# Babysitting While Black



## itsallaboutattitude (Oct 13, 2018)

https://www.11alive.com/amp/article...im-because-of-his-race&contentId=85-603029099


Black man and two white kids.

White woman in a Walmart parking lot.

Georgia.

When confronted, the male guardian refused to give her access to the kids.

Since she couldn’t verify if they knew him (she just watched them willingly get in his car), she called the police then followed him to his mother's house.

She remains unidentified.

911 audio in the repot.


----------



## lesedi (Oct 13, 2018)

I love the way these women _expect _strangers to hand over kids to them.


----------



## Reinventing21 (Oct 13, 2018)

He should have called police first


----------



## Southernbella. (Oct 13, 2018)

Yet Charleze Theron roams the earth freely with her black son whom she dresses like Elsa from Frozen.


----------



## Reinventing21 (Oct 13, 2018)

Reinventing21 said:


> He should have called police first




gOMG y'all I wrote this when I woke up  

A Black man calling the police on a white woman??!! Only in a fantasy could that turn out well unless there were a million white witnesses ...on his side.


----------



## Everything Zen (Oct 13, 2018)

"At the end of the day, just because someone does not look how you prefer for them to look through your eye-lenses doesn't mean they're a bad person," he said.

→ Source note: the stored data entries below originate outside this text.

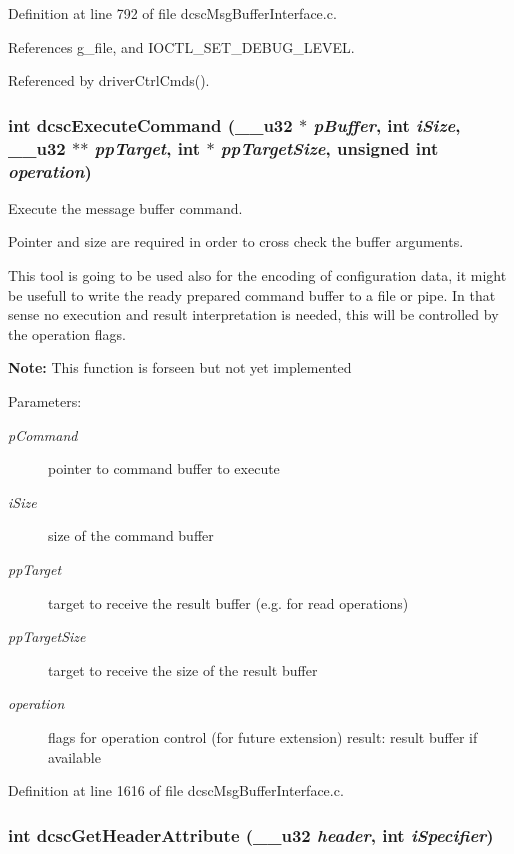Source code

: Definition at line 792 of file dcsc\-Msg\-Buffer\-Interface.c.

References g\_\-file, and IOCTL\_\-SET\_\-DEBUG\_\-LEVEL.

Referenced by driver\-Ctrl\-Cmds().\hypertarget{group__dcsc__msg__buffer__access_g96f1fe73877d927a698a396df555767e}{
\subsubsection[dcscExecuteCommand]{\setlength{\rightskip}{0pt plus 5cm}int dcsc\-Execute\-Command (\_\-\_\-u32 $\ast$ {\em p\-Buffer}, int {\em i\-Size}, \_\-\_\-u32 $\ast$$\ast$ {\em pp\-Target}, int $\ast$ {\em pp\-Target\-Size}, unsigned int {\em operation})}}
\label{group__dcsc__msg__buffer__access_g96f1fe73877d927a698a396df555767e}


Execute the message buffer command. 

Pointer and size are required in order to cross check the buffer arguments.\par
 This tool is going to be used also for the encoding of configuration data, it might be usefull to write the ready prepared command buffer to a file or pipe. In that sense no execution and result interpretation is needed, this will be controlled by the operation flags.\par
 {\bf Note:} This function is forseen but not yet implemented \begin{Desc}
\item[Parameters:]
\begin{description}
\item[{\em p\-Command}]pointer to command buffer to execute \item[{\em i\-Size}]size of the command buffer \item[{\em pp\-Target}]target to receive the result buffer (e.g. for read operations) \item[{\em pp\-Target\-Size}]target to receive the size of the result buffer \item[{\em operation}]flags for operation control (for future extension) result: result buffer if available \end{description}
\end{Desc}


Definition at line 1616 of file dcsc\-Msg\-Buffer\-Interface.c.\hypertarget{group__dcsc__msg__buffer__access_g975e68b162a4d0786e1902c895349b02}{
\subsubsection[dcscGetHeaderAttribute]{\setlength{\rightskip}{0pt plus 5cm}int dcsc\-Get\-Header\-Attribute (\_\-\_\-u32 {\em header}, int {\em i\-Specifier})}}
\label{group__dcsc__msg__buffer__access_g975e68b162a4d0786e1902c895349b02}



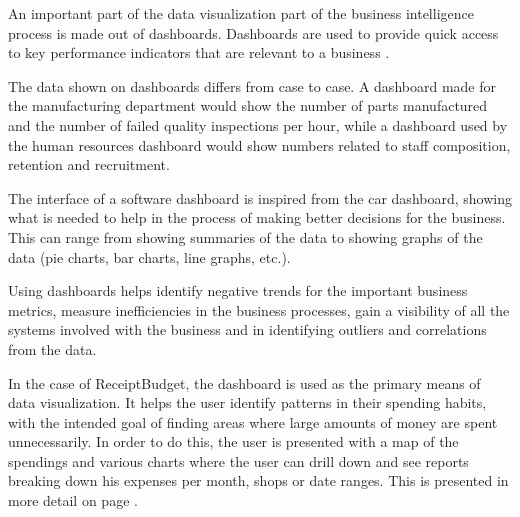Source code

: An important part of the data visualization part of the business intelligence process is made out of dashboards. Dashboards are used to provide quick access to key performance indicators that are relevant to a business \cite{alexander2013excel}. 

The data shown on dashboards differs from case to case. A dashboard made for the manufacturing department would show the number of parts manufactured and the number of failed quality inspections per hour, while a dashboard used by the human resources dashboard would show numbers related to staff composition, retention and recruitment. 

The interface of a software dashboard is inspired from the car dashboard, showing what is needed to help in the process of making better decisions for the business. This can range from showing summaries of the data to showing graphs of the data (pie charts, bar charts, line graphs, etc.).

Using dashboards helps identify negative trends for the important business metrics, measure inefficiencies in the business processes, gain a visibility of all the systems involved with the business and in identifying outliers and correlations from the data. 

In the case of ReceiptBudget, the dashboard is used as the primary means of data visualization. It helps the user identify patterns in their spending habits, with the intended goal of finding areas where large amounts of money are spent unnecessarily. In order to do this, the user is presented with a map of the spendings and various charts where the user can drill down and see reports breaking down his expenses per month, shops or date ranges. This is presented in more detail on page \pageref{sec:manual}.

Police haven't identified the woman involved. As for Lewis, he's a family friend of the Parker family and said he would babysit for them again - something the family also looks forward to.” 

He’s a fool if he babysits for this family again.

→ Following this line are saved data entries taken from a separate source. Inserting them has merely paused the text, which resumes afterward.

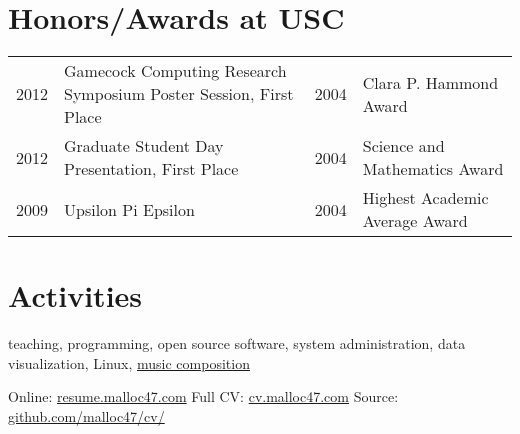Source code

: \documentclass[10pt]{article}
\begin{document}
\section{Honors/Awards at USC}
\begin{tabularx}{\textwidth}{@{}r|X l|p{4.9cm}@{}}
2012 & \small{Gamecock Computing Research Symposium Poster Session,  First Place} &
2004 & Clara P. Hammond Award  \\

2012 & Graduate Student Day Presentation,  First Place &
2004 & Science and Mathematics Award \\

2009 & Upsilon Pi Epsilon &
2004 & Highest Academic Average Award \\
\end{tabularx}

\section{Activities}
teaching, programming, open source software, system administration,
data visualization, Linux,
\href{https://soundcloud.com/malloc47}{music composition}

\null\vfill
\footnotesize{
  Online:  \href{http://resume.malloc47.com}{resume.malloc47.com} \hfill
  Full CV: \href{http://cv.malloc47.com}{cv.malloc47.com} \hfill
  Source:  \href{https://github.com/malloc47/cv}{github.com/malloc47/cv/}
}

\pagestyle{myheadings}

\end{document}

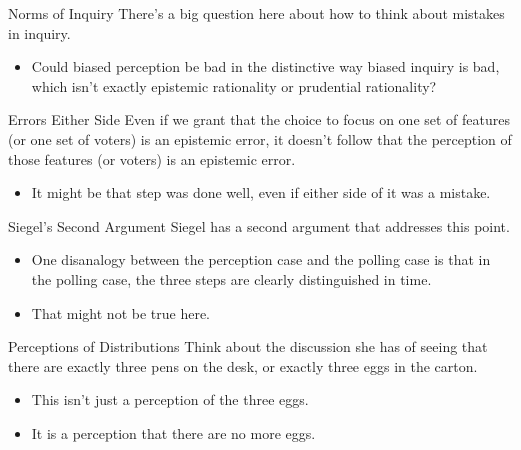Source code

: \documentclass[
  17pt,
  letterpaper,
  ignorenonframetext,
  aspectratio=169,
  handout,
  xcolor={dvipsnames}]{beamer}
\providecommand{\tightlist}{%
  \setlength{\itemsep}{0pt}\setlength{\parskip}{0pt}}\usepackage{longtable,booktabs,array}
\begin{document}
\begin{frame}{Norms of Inquiry}
\protect\hypertarget{norms-of-inquiry-1}{}
There's a big question here about how to think about mistakes in
inquiry.

\begin{itemize}[<+->]
\tightlist
\item
  Could biased perception be bad in the distinctive way biased inquiry
  is bad, which isn't exactly epistemic rationality or prudential
  rationality?
\end{itemize}
\end{frame}

\begin{frame}{Errors Either Side}
\protect\hypertarget{errors-either-side}{}
Even if we grant that the choice to focus on one set of features (or one
set of voters) is an epistemic error, it doesn't follow that the
perception of those features (or voters) is an epistemic error.

\begin{itemize}[<+->]
\tightlist
\item
  It might be that step was done well, even if either side of it was a
  mistake.
\end{itemize}
\end{frame}

\begin{frame}{Siegel's Second Argument}
\protect\hypertarget{siegels-second-argument}{}
Siegel has a second argument that addresses this point.

\begin{itemize}[<+->]
\tightlist
\item
  One disanalogy between the perception case and the polling case is
  that in the polling case, the three steps are clearly distinguished in
  time.
\item
  That might not be true here.
\end{itemize}
\end{frame}

\begin{frame}{Perceptions of Distributions}
\protect\hypertarget{perceptions-of-distributions}{}
Think about the discussion she has of seeing that there are exactly
three pens on the desk, or exactly three eggs in the carton.

\begin{itemize}[<+->]
\tightlist
\item
  This isn't just a perception of the three eggs.
\item
  It is a perception that there are no more eggs.
\end{itemize}
\end{frame}
\end{document}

Another reason why even though FH is white if I ever wanted children I needed them to look like me. That is one area of my life where I already know where I’d likely blank out on someone and not remember what would happen if they thought my child wasn’t mine.


----------



## dyh080 (Oct 13, 2018)

A few days prior to this news story I saw a young Black man in the store with two white( non biracial) kids. It never occurred to me to call the police but, honestly, I did do a double take.

I would also do a double take if I saw a white man with two black( non biracial) children.


----------



## nysister (Oct 13, 2018)

She should be charged and sued.

Mess with people's money and they'll learn.


----------



## Theresamonet (Oct 13, 2018)

Every level of this story has a strangeness to it. But I’ll keep my thoughts to myself.


----------



## Reinventing21 (Oct 13, 2018)

Theresamonet said:


> Every level of this story has a strangeness too it. But I’ll keep my thoughts to myself.



Well if you are wondering why this man has such interest in babysitting these kids, you would not be the first...

Not that everyone has bad intentions but ...

I hope it is not that of course


----------



## itsallaboutattitude (Oct 13, 2018)

Update: he has a business helping special needs children. 

He has been in the children lives for two years, picking them up after school. 

The children’s mom is a lawyer.


----------



## itsallaboutattitude (Oct 13, 2018)

A friend of my family's children look nothing like her. She gets mistaken for the help.


----------



## ThirdEyeBeauty (Oct 14, 2018)

dyh080 said:


> A few days prior to this news story I saw a young Black man in the store with two white( non biracial) kids. It never occurred to me to call the police but, honestly, I did do a double take.
> 
> I would also do a double take if I saw a white man with two black( non biracial) children.


I don't because I have seen more black male caregivers vs white male caregiver. You can go outside the U. S. and even find a black male caring for the disabled and taking a group of  children to places children enjoy.


----------



## ThirdEyeBeauty (Oct 14, 2018)

itsallaboutattitude said:


> Update: he has a business helping special needs children.
> 
> He has been in the children lives for two years, picking them up after school.
> 
> The children’s mom is a lawyer.


Bingo! That's  how it usually goes when I see it.  The man worked with special needs.  It is not unusual to me.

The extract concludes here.